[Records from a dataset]

▬▬▬▬▬▬▬▬▬▬

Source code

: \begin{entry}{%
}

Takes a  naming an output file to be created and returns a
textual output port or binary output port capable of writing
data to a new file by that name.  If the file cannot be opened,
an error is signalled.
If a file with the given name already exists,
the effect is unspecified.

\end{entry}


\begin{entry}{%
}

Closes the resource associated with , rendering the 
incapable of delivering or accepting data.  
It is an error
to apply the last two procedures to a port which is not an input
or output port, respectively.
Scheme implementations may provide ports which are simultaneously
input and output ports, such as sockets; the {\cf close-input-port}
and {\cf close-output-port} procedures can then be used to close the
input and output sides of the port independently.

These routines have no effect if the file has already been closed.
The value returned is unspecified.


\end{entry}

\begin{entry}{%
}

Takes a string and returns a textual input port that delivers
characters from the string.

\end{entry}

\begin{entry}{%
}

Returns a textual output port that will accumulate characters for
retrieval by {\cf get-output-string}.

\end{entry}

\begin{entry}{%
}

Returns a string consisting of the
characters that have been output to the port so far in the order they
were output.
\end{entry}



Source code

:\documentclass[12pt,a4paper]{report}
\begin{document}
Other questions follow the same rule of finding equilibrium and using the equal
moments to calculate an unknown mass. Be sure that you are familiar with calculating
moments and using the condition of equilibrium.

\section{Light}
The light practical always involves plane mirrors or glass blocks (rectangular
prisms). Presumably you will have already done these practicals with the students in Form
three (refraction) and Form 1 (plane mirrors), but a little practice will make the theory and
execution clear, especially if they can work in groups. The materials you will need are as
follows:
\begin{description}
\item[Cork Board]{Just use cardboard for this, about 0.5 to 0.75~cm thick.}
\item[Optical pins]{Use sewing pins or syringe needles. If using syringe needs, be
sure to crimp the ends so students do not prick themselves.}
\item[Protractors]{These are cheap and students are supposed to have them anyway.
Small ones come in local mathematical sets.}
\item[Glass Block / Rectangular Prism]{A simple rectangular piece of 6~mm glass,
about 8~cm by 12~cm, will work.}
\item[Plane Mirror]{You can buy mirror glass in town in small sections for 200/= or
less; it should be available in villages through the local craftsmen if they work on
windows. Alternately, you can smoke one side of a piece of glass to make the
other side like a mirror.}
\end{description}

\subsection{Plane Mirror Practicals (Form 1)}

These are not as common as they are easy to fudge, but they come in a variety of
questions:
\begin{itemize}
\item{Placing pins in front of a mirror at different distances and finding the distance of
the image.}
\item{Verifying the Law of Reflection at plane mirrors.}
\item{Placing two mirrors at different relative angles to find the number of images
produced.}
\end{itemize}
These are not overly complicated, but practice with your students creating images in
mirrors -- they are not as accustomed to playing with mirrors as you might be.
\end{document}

▬▬▬▬▬▬▬▬▬▬

**PROBLEM TO SOLVE**.
Work out how many lines in the records contain the word "which", and give that number by itself.

**ANSWER SECTION**.
2